The Christian Gospels give two widely differing genealogies for Jesus, which have continued to baffle theologians throughout the centuries.
Not only are these genealogies irreconcilable, but the stories of the two accounts of the birth of Jesus, as given by Matthew and Luke, are also radically different.
How can this be accounted for? An ancient tradition tells that there were two children named Jesus, a year apart in age, born to parents called Mary and Joseph.
These two Jesus children, brought up in close proximity, eventually 'united' in a mysterious way, resulting in a single 'Jesus' who was destined to grow up and fulfil the prophecies of the Old Testament.
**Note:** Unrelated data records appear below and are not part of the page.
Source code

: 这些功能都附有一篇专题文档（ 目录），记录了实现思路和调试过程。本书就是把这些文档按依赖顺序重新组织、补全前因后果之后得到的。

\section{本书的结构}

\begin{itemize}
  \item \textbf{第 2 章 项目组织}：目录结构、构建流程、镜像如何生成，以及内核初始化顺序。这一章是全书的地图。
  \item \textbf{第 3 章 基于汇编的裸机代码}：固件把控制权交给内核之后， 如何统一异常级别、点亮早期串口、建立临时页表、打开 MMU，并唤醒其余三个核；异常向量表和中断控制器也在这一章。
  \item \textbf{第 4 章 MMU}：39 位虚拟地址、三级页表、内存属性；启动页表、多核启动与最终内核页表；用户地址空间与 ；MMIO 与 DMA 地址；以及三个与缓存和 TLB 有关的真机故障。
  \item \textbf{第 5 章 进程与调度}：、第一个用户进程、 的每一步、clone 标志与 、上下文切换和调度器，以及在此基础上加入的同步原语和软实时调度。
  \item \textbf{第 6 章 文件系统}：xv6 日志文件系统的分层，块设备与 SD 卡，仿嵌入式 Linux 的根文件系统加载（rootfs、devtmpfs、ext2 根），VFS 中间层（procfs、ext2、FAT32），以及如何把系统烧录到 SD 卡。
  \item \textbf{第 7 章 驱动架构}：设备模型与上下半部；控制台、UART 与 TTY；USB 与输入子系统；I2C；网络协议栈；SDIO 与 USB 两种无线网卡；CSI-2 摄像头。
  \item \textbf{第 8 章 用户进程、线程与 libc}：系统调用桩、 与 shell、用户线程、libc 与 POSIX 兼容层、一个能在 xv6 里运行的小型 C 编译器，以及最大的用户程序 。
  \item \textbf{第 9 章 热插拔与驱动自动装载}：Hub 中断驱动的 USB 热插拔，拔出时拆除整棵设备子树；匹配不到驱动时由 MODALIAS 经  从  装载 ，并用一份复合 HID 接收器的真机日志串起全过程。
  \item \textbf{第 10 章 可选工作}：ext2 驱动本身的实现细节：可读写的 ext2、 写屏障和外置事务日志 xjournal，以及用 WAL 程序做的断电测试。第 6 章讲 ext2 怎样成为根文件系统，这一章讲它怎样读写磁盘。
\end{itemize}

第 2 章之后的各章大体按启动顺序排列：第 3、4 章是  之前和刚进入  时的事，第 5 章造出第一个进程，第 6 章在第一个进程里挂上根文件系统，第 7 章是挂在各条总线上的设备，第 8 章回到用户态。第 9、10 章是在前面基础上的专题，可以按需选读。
In grappling with this mystery, Nesfield-Cookson uses all available sources: the biblical accounts, New Testament apocryphal writings, Aramaic and Hebrew documents discovered in the Qumran caves in the twentieth century (the 'Dead Sea Scrolls'), writings by Syrian theologians of the thirteenth century, and in particular the statements by the philosopher and scientist Rudolf Steiner (the first in modern times to assert that two Jesus children existed). The author also refers to the many works of art - largely by Italian artists of the Renaissance period - which appear to depict two Jesus children.
Fifteen of these paintings are reproduced as beautiful, full colour plates.
The author develops a parallel theme regarding the mystery of Christ and Jesus, that of the gradual descent of Christ - the Spirit of the Sun - from the spiritual world into a physical body.